• _Exercise_: Take the entries below and print only the lines from the one with "1000 interwałów czasowych." through the one with "warstwy (10,14,10 neuronów).", exactly as they stand, both ends included.

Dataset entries

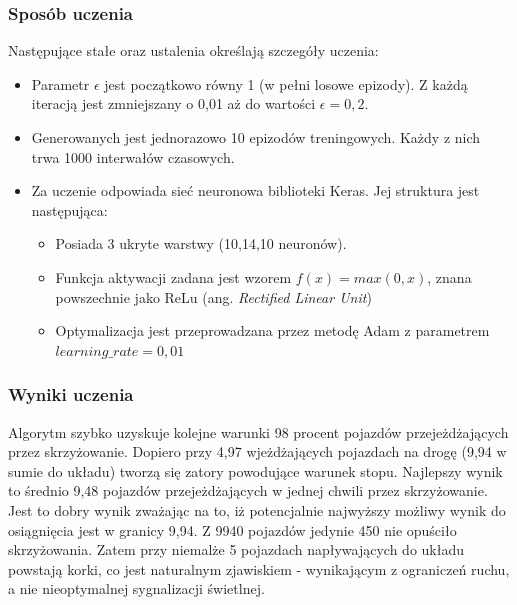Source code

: \documentclass[12pt]{book}
\theoremstyle{plain}
\begin{document}
\subsubsection{Sposób uczenia}
Następujące stałe oraz ustalenia określają szczegóły uczenia:
\begin{itemize}
	\item Parametr $\epsilon$ jest początkowo równy 1 (w pełni losowe epizody). Z każdą iteracją jest zmniejszany o 0,01 aż do wartości $\epsilon=0,2$.
	\item Generowanych jest jednorazowo 10 epizodów treningowych. Każdy z nich trwa 1000 interwałów czasowych.
	\item Za uczenie odpowiada sieć neuronowa biblioteki Keras. Jej struktura jest następująca:  
	\begin{itemize}
		\item Posiada 3 ukryte warstwy (10,14,10 neuronów).
		\item Funkcja aktywacji zadana jest wzorem $f(x)=max({0,x})$, znana powszechnie jako ReLu (ang. \emph{Rectified Linear Unit})
		\item Optymalizacja jest przeprowadzana przez metodę Adam \cite{adam} z parametrem $learning\_rate = 0,01$
	\end{itemize}
\end{itemize}

\subsubsection*{Wyniki uczenia}
Algorytm szybko uzyskuje kolejne warunki 98 procent pojazdów przejeżdżających przez skrzyżowanie. Dopiero przy 4,97 wjeżdżających pojazdach na drogę (9,94 w sumie do układu) tworzą się zatory powodujące warunek stopu.
Najlepszy wynik to średnio 9,48 pojazdów przejeżdżających w jednej chwili przez skrzyżowanie. Jest to dobry wynik zważając na to, iż potencjalnie najwyższy możliwy wynik do osiągnięcia jest w granicy 9,94. Z 9940 pojazdów jedynie 450 nie opuściło skrzyżowania. Zatem przy niemalże 5 pojazdach napływających do układu powstają korki, co jest naturalnym zjawiskiem - wynikającym z ograniczeń ruchu, a nie nieoptymalnej sygnalizacji świetlnej.
\end{document}
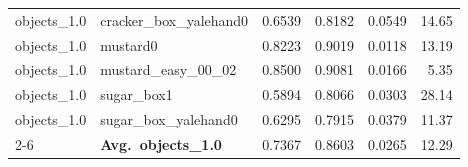 \begin{longtable}{llrrrr}
  objects_1.0 & cracker\_box\_yalehand0 & 0.6539 & 0.8182 & 0.0549 & 14.65 \\
  objects_1.0 & mustard0 & 0.8223 & 0.9019 & 0.0118 & 13.19 \\
  objects_1.0 & mustard\_easy\_00\_02 & 0.8500 & 0.9081 & 0.0166 & 5.35 \\
  objects_1.0 & sugar\_box1 & 0.5894 & 0.8066 & 0.0303 & 28.14 \\
  objects_1.0 & sugar\_box\_yalehand0 & 0.6295 & 0.7915 & 0.0379 & 11.37 \\
  \cmidrule{2-6}
  & \textbf{Avg.~objects_1.0} & 0.7367 & 0.8603 & 0.0265 & 12.29 \\
  \midrule
\bottomrule
\end{longtable}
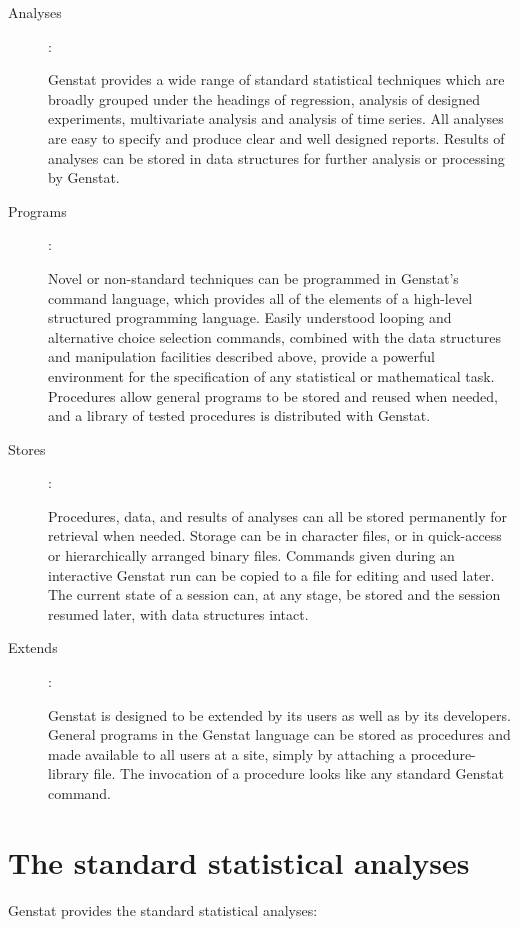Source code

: \begin{description}
\item [Analyses]:

Genstat provides a wide range of standard statistical techniques which are
broadly grouped under the headings of regression, analysis of designed
experiments, multivariate analysis and analysis of time series.
All analyses are easy to specify and produce clear and well designed reports.
Results of analyses can be stored in data structures for further analysis or
processing by Genstat.

\item [Programs]:

Novel or non-standard techniques can be programmed in Genstat's command
language, which provides all of the elements of a high-level structured
programming language.
Easily understood looping and alternative choice selection commands,
combined with the data structures and manipulation facilities described
above, provide a powerful environment for the specification of any
statistical or mathematical task.
Procedures allow general programs to be stored and reused when needed, and
a library of tested procedures is distributed with Genstat.

\item [Stores]:

Procedures, data, and results of analyses can all be stored permanently
for retrieval when needed.
Storage can be in character files, or in quick-access or hierarchically
arranged binary files.
Commands given during an interactive Genstat run can be copied to a file
for editing and used later.
The current state of a session can, at any stage, be stored and the session
resumed later, with data structures intact.

\item [Extends]:

Genstat is designed to be extended by its users as well as by its developers.
General programs in the Genstat language can be stored as procedures and
made available to all users at a site, simply by attaching a
procedure-library file.
The invocation of a procedure looks like any standard Genstat command.
\end{description}

\section{The standard statistical analyses}

Genstat provides the standard statistical analyses:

• _Written solution_:
	\item Generowanych jest jednorazowo 10 epizodów treningowych. Każdy z nich trwa 1000 interwałów czasowych.
	\item Za uczenie odpowiada sieć neuronowa biblioteki Keras. Jej struktura jest następująca:  
	\begin{itemize}
		\item Posiada 3 ukryte warstwy (10,14,10 neuronów).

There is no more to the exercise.